There’s no standard answer to that question – it all depends on who you’re talking to.
Some people think it takes only three steps. Others maintain it can take as many as twenty … or even more.
Over the years, WhiteEdge has divided the sales process into certain well-defined stages. And depending on circumstances some stages will be applicable to the sale, while others won’t.
The sales process – initial stages
Obviously you have to be happy with our credentials before taking us on, but as soon as you do we discuss the most important factor in the sale: the price.
We start by giving you a starting price, but that’s before we look into your business much deeper and uncover opportunities which add value to it.
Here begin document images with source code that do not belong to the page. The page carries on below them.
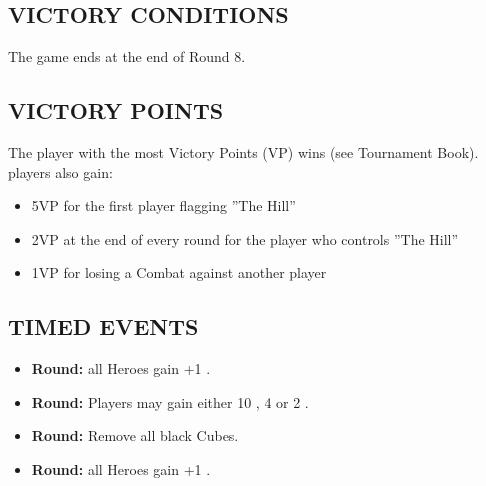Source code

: \begin{multicols*}{2}
\subsection*{\MakeUppercase{Victory Conditions}}
The game ends at the end of Round 8.

\subsection*{\MakeUppercase{Victory Points}}
The player with the most Victory Points (VP) wins (see Tournament Book). players also gain:
\begin{itemize}
  \item 5VP for the first player flagging ''The Hill''
  \item 2VP at the end of every round for the player who controls ''The Hill''
  \item 1VP for losing a Combat against another player
\end{itemize}

\subsection*{\MakeUppercase{Timed Events}}

\begin{itemize}
  \item \textbf{ Round:} all Heroes gain +1 .
  \item \textbf{ Round:} Players may gain either 10 , 4  or 2 .
  \item \textbf{ Round:} Remove all black Cubes.
  \item \textbf{ Round:} all Heroes gain +1 .
\end{itemize}


\end{multicols*}
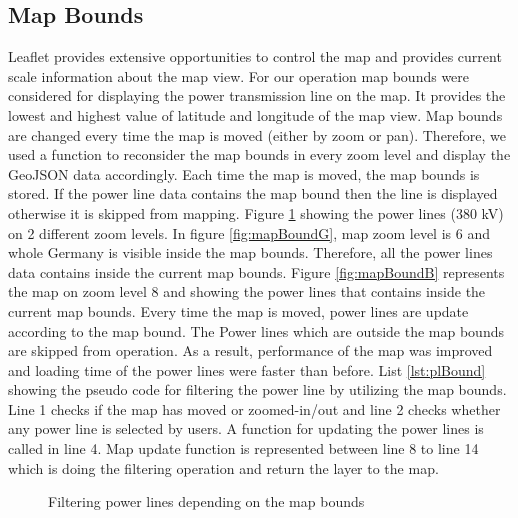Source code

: \subsection{Map Bounds}

Leaflet provides extensive opportunities to control the map and provides current scale information about the map view. For our operation map bounds were considered for displaying the power transmission line on the map. It provides the lowest and highest value of latitude and longitude of the map view. Map bounds are changed every time the map is moved (either by zoom or pan).  Therefore, we used a function to reconsider the map bounds in every zoom level and display the GeoJSON data accordingly. Each time the map is moved, the map bounds is stored. If the power line data contains the map bound then the line is displayed otherwise it is skipped from mapping. Figure \ref{fig:mpbound} showing the power lines (380 kV) on 2 different zoom levels. In figure \ref{fig:mapBoundG}, map zoom level is 6 and whole Germany is visible inside the map bounds. Therefore, all the power lines data contains inside the current map bounds. Figure \ref{fig:mapBoundB} represents the map on zoom level 8 and showing the power lines that contains inside the current map bounds. Every time the map is moved, power lines are update according to the map bound. The Power lines which are outside the map bounds are skipped from operation. As a result, performance of the map was improved and loading time of the power lines were faster than before. List \ref{lst:plBound} showing the pseudo code for filtering the power line by utilizing the map bounds. Line 1 checks if the map has moved or zoomed-in/out and line 2 checks whether any power line is selected by users. A function for updating the power lines is called in line 4. Map update function is represented between line 8 to line 14 which is doing the filtering operation and return the layer to the map. 

\begin{figure}
  \begin{center}
\hfill
{}
\hfill
\caption{Filtering power lines depending on the map bounds}
\label{fig:mpbound}
\end{center}
\end{figure}

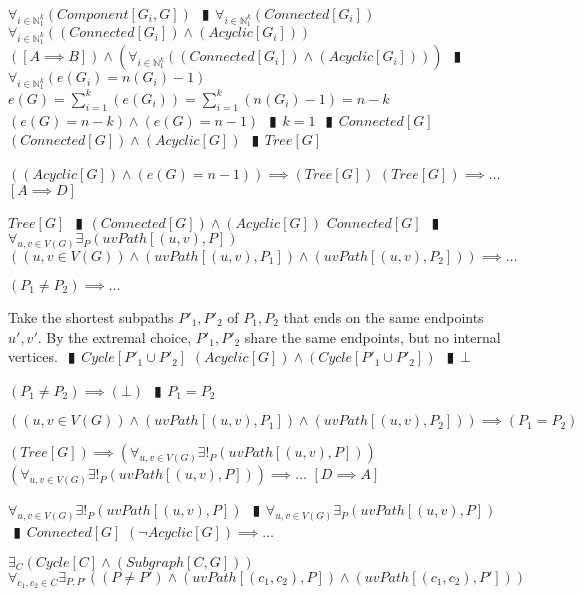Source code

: \documentclass{book}
\newcommand{\pipe}{$\phantom{(}\vrectangleblack\phantom{)}$}
\begin{document}
\begin{enumerate}
\begin{enumerate}
    \lit $\forall_{i \in \mathbb{N}_1^k}(Component[G_i, G])$ \pipe $\forall_{i \in \mathbb{N}_1^k}(Connected[G_i])$
    \lit $\forall_{i \in \mathbb{N}_1^k}((Connected[G_i]) \land (Acyclic[G_i]))$
    \lit $([A \implies B]) \land (\forall_{i \in \mathbb{N}_1^k}((Connected[G_i]) \land (Acyclic[G_i])))$ \pipe $\forall_{i \in \mathbb{N}_1^k}(e(G_i) = n(G_i) - 1)$
    \lit $e(G) = \sum \limits_{i = 1}^k(e(G_i)) = \sum \limits_{i = 1}^k(n(G_i) - 1) = n - k$
    \lit $(e(G) = n - k) \land (e(G) = n - 1)$ \pipe $k = 1$ \pipe $Connected[G]$
    \lit $(Connected[G]) \land (Acyclic[G])$ \pipe $Tree[G]$
  \end{enumerate}
  \lit $((Acyclic[G]) \land (e(G) = n - 1)) \implies (Tree[G])$
  \lit $(Tree[G]) \implies \ldots$    $[A \implies D]$
  \begin{enumerate}
    \lit $Tree[G]$ \pipe $(Connected[G]) \land (Acyclic[G])$
    \lit $Connected[G]$ \pipe $\forall_{u, v \in V(G)} \exists_{P}(uvPath[(u, v), P])$
    \lit $((u, v \in V(G)) \land (uvPath[(u, v), P_1]) \land (uvPath[(u, v), P_2])) \implies \ldots$
    \begin{enumerate}
      \lit $(P_1 \neq P_2) \implies \ldots$
      \begin{enumerate}
        \lit Take the shortest subpaths $P'_1, P'_2$ of $P_1, P_2$ that ends on the same endpoints $u', v'$.
        \lit By the extremal choice, $P'_1, P'_2$ share the same endpoints, but no internal vertices. \pipe $Cycle[P'_1 \cup P'_2]$
        \lit $(Acyclic[G]) \land (Cycle[P'_1 \cup P'_2])$ \pipe $\bot$
      \end{enumerate}
      \lit $(P_1 \neq P_2) \implies (\bot)$ \pipe $P_1 = P_2$
    \end{enumerate}
    \lit $((u, v \in V(G)) \land (uvPath[(u, v), P_1]) \land (uvPath[(u, v), P_2])) \implies (P_1 = P_2)$
  \end{enumerate}
  \lit $(Tree[G]) \implies (\forall_{u, v \in V(G)} \exists!_{P}(uvPath[(u, v), P]))$
  \lit $(\forall_{u, v \in V(G)} \exists!_{P}(uvPath[(u, v), P])) \implies \ldots$    $[D \implies A]$
  \begin{enumerate}
    \lit $\forall_{u, v \in V(G)} \exists!_{P}(uvPath[(u, v), P])$ \pipe $\forall_{u, v \in V(G)} \exists_{P}(uvPath[(u, v), P])$ \pipe $Connected[G]$
    \lit $(\lnot Acyclic[G]) \implies \ldots$
    \begin{enumerate}
      \lit $\exists_{C}(Cycle[C] \land (Subgraph[C, G]))$
      \lit $\forall_{c_1, c_2 \in C} \exists_{P, P'}((P \neq P') \land (uvPath[(c_1, c_2), P]) \land (uvPath[(c_1, c_2), P']))$

\end{enumerate}
\end{enumerate}
\end{enumerate}
\end{document}
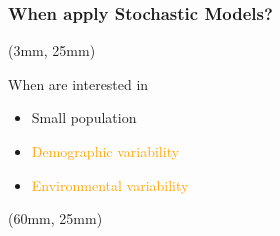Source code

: \begin{frame}
    \frametitle{When apply Stochastic Models?}
    \begin{textblock*}{45mm}(3mm, 25mm)
        \begin{greenbox}{When are interested in}
            \begin{itemize}
                \item
                    Small population
                \item
                    \textcolor<2>{orange}{
                        Demographic variability
                    }
                \item
                    \textcolor<3>{orange}{
                        Environmental variability
                    }
            \end{itemize}
        \end{greenbox}
    \end{textblock*}
    \begin{textblock*}{60mm}(60mm, 25mm)
        \begin{bluebox}{
        }
        \end{bluebox}
    \end{textblock*}
\end{frame}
So that starting price can be very conservative – to say the least.
The first of our stages in the sales process involves research into:
- The market sector
- The main companies in that sector
- Your local competitors
Armed with that information, we next identify the opportunities your business would present in the marketplace, and then seek out the companies which would be interested in those opportunities.
We collate all that information in order to present your business effectively, and then the sales process begins in earnest.
We start the search for qualified buyers, and because confidentiality is key, we ask those showing interest to sign a non-disclosure agreement.
We then look at those qualified buyers in terms of suitability for taking on your business.
Next, we provide the information we’ve collated and begin qualification and negotiation. We use pre-determined guidelines to extract the best offer possible from the most suitable buyer.
On acceptance of that offer, we then produce a Heads of Agreement for both parties.
Before then, though, there could be some extra stages in the sales process.
For example, it’s common practice in the USA to pay money into an escrow account to demonstrate financial capability.
We’d include that stage in the sales process to suit an American buyer, but since it’s not common practice elsewhere we’d otherwise omit it.
Another variable would be whether or not the buyer requires an independently-produced due diligence report. If so, we’d include that stage, and if not, we wouldn’t.
No matter what those variables, we’re all working towards a single objective: to sell your business, and sell it at the best possible price.